When doing an incremental send, due to the need of delaying directory move
(rename) operations we can end up in infinite loop at
apply_children_dir_moves().

An example scenario that triggers this problem is described below, where
directory names correspond to the numbers of their respective inodes.

Parent snapshot:

 .
 |--- 261/
       |--- 271/
             |--- 266/
                   |--- 259/
                   |--- 260/
                   |     |--- 267
                   |
                   |--- 264/
                   |     |--- 258/
                   |           |--- 257/
                   |
                   |--- 265/
                   |--- 268/
                   |--- 269/
                   |     |--- 262/
                   |
                   |--- 270/
                   |--- 272/
                   |     |--- 263/
                   |     |--- 275/
                   |
                   |--- 274/
                         |--- 273/

Send snapshot:

 .
 |-- 275/
      |-- 274/
           |-- 273/
                |-- 262/
                     |-- 269/
                          |-- 258/
                               |-- 271/
                                    |-- 268/
                                         |-- 267/
                                              |-- 270/
                                                   |-- 259/
                                                   |    |-- 265/
                                                   |
                                                   |-- 272/
                                                        |-- 257/
                                                             |-- 260/
                                                             |-- 264/
                                                                  |-- 263/
                                                                       |-- 261/
                                                                            |-- 266/

When processing inode 257 we delay its move (rename) operation because its
new parent in the send snapshot, inode 272, was not yet processed. Then
when processing inode 272, we delay the move operation for that inode
because inode 274 is its ancestor in the send snapshot. Finally we delay
the move operation for inode 274 when processing it because inode 275 is
its new parent in the send snapshot and was not yet moved.
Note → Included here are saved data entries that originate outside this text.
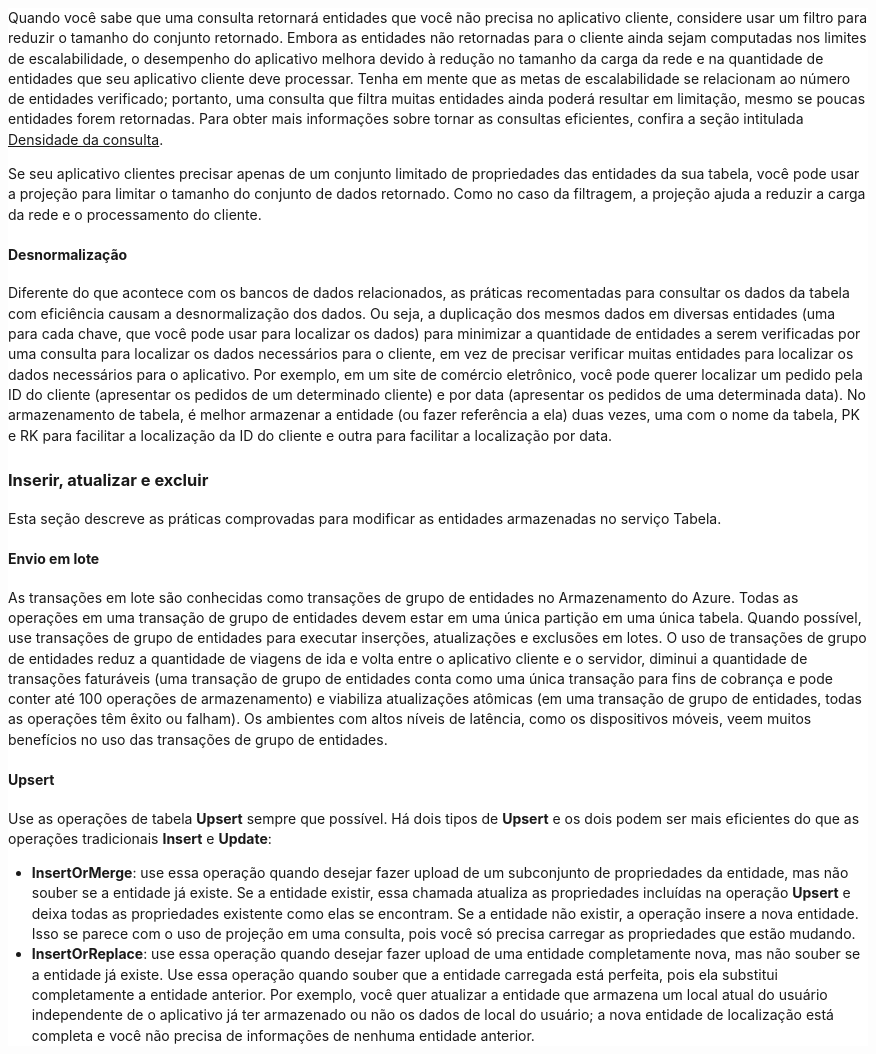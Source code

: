 Quando você sabe que uma consulta retornará entidades que você não precisa no aplicativo cliente, considere usar um filtro para reduzir o tamanho do conjunto retornado. Embora as entidades não retornadas para o cliente ainda sejam computadas nos limites de escalabilidade, o desempenho do aplicativo melhora devido à redução no tamanho da carga da rede e na quantidade de entidades que seu aplicativo cliente deve processar. Tenha em mente que as metas de escalabilidade se relacionam ao número de entidades verificado; portanto, uma consulta que filtra muitas entidades ainda poderá resultar em limitação, mesmo se poucas entidades forem retornadas. Para obter mais informações sobre tornar as consultas eficientes, confira a seção intitulada [Densidade da consulta](#query-density).

Se seu aplicativo clientes precisar apenas de um conjunto limitado de propriedades das entidades da sua tabela, você pode usar a projeção para limitar o tamanho do conjunto de dados retornado. Como no caso da filtragem, a projeção ajuda a reduzir a carga da rede e o processamento do cliente.

#### <a name="denormalization"></a>Desnormalização

Diferente do que acontece com os bancos de dados relacionados, as práticas recomentadas para consultar os dados da tabela com eficiência causam a desnormalização dos dados. Ou seja, a duplicação dos mesmos dados em diversas entidades (uma para cada chave, que você pode usar para localizar os dados) para minimizar a quantidade de entidades a serem verificadas por uma consulta para localizar os dados necessários para o cliente, em vez de precisar verificar muitas entidades para localizar os dados necessários para o aplicativo. Por exemplo, em um site de comércio eletrônico, você pode querer localizar um pedido pela ID do cliente (apresentar os pedidos de um determinado cliente) e por data (apresentar os pedidos de uma determinada data). No armazenamento de tabela, é melhor armazenar a entidade (ou fazer referência a ela) duas vezes, uma com o nome da tabela, PK e RK para facilitar a localização da ID do cliente e outra para facilitar a localização por data.  

### <a name="insert-update-and-delete"></a>Inserir, atualizar e excluir

Esta seção descreve as práticas comprovadas para modificar as entidades armazenadas no serviço Tabela.  

#### <a name="batching"></a>Envio em lote

As transações em lote são conhecidas como transações de grupo de entidades no Armazenamento do Azure. Todas as operações em uma transação de grupo de entidades devem estar em uma única partição em uma única tabela. Quando possível, use transações de grupo de entidades para executar inserções, atualizações e exclusões em lotes. O uso de transações de grupo de entidades reduz a quantidade de viagens de ida e volta entre o aplicativo cliente e o servidor, diminui a quantidade de transações faturáveis (uma transação de grupo de entidades conta como uma única transação para fins de cobrança e pode conter até 100 operações de armazenamento) e viabiliza atualizações atômicas (em uma transação de grupo de entidades, todas as operações têm êxito ou falham). Os ambientes com altos níveis de latência, como os dispositivos móveis, veem muitos benefícios no uso das transações de grupo de entidades.  

#### <a name="upsert"></a>Upsert

Use as operações de tabela **Upsert** sempre que possível. Há dois tipos de **Upsert** e os dois podem ser mais eficientes do que as operações tradicionais **Insert** e **Update**:  

- **InsertOrMerge**: use essa operação quando desejar fazer upload de um subconjunto de propriedades da entidade, mas não souber se a entidade já existe. Se a entidade existir, essa chamada atualiza as propriedades incluídas na operação **Upsert** e deixa todas as propriedades existente como elas se encontram. Se a entidade não existir, a operação insere a nova entidade. Isso se parece com o uso de projeção em uma consulta, pois você só precisa carregar as propriedades que estão mudando.
- **InsertOrReplace**: use essa operação quando desejar fazer upload de uma entidade completamente nova, mas não souber se a entidade já existe. Use essa operação quando souber que a entidade carregada está perfeita, pois ela substitui completamente a entidade anterior. Por exemplo, você quer atualizar a entidade que armazena um local atual do usuário independente de o aplicativo já ter armazenado ou não os dados de local do usuário; a nova entidade de localização está completa e você não precisa de informações de nenhuma entidade anterior.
When finishing processing inode 275, we start to do the move operations
that were previously delayed (at apply_children_dir_moves()), resulting in
the following iterations:

1) We issue the move operation for inode 274;

2) Because inode 262 depended on the move operation of inode 274 (it was
   delayed because 274 is its ancestor in the send snapshot), we issue the
   move operation for inode 262;

3) We issue the move operation for inode 272, because it was delayed by
   inode 274 too (ancestor of 272 in the send snapshot);

4) We issue the move operation for inode 269 (it was delayed by 262);

5) We issue the move operation for inode 257 (it was delayed by 272);

6) We issue the move operation for inode 260 (it was delayed by 272);

7) We issue the move operation for inode 258 (it was delayed by 269);

8) We issue the move operation for inode 264 (it was delayed by 257);

9) We issue the move operation for inode 271 (it was delayed by 258);

10) We issue the move operation for inode 263 (it was delayed by 264);

11) We issue the move operation for inode 268 (it was delayed by 271);

12) We verify if we can issue the move operation for inode 270 (it was
    delayed by 271). We detect a path loop in the current state, because
    inode 267 needs to be moved first before we can issue the move
    operation for inode 270. So we delay again the move operation for
    inode 270, this time we will attempt to do it after inode 267 is
    moved;

13) We issue the move operation for inode 261 (it was delayed by 263);

14) We verify if we can issue the move operation for inode 266 (it was
    delayed by 263). We detect a path loop in the current state, because
    inode 270 needs to be moved first before we can issue the move
    operation for inode 266. So we delay again the move operation for
    inode 266, this time we will attempt to do it after inode 270 is
    moved (its move operation was delayed in step 12);

15) We issue the move operation for inode 267 (it was delayed by 268);

16) We verify if we can issue the move operation for inode 266 (it was
    delayed by 270). We detect a path loop in the current state, because
    inode 270 needs to be moved first before we can issue the move
    operation for inode 266. So we delay again the move operation for
    inode 266, this time we will attempt to do it after inode 270 is
    moved (its move operation was delayed in step 12). So here we added
    again the same delayed move operation that we added in step 14;

17) We attempt again to see if we can issue the move operation for inode
    266, and as in step 16, we realize we can not due to a path loop in
    the current state due to a dependency on inode 270. Again we delay
    inode's 266 rename to happen after inode's 270 move operation, adding
    the same dependency to the empty stack that we did in steps 14 and 16.
    The next iteration will pick the same move dependency on the stack
    (the only entry) and realize again there is still a path loop and then
    again the same dependency to the stack, over and over, resulting in
    an infinite loop.

So fix this by preventing adding the same move dependency entries to the
stack by removing each pending move record from the red black tree of
pending moves. This way the next call to get_pending_dir_moves() will
not return anything for the current parent inode.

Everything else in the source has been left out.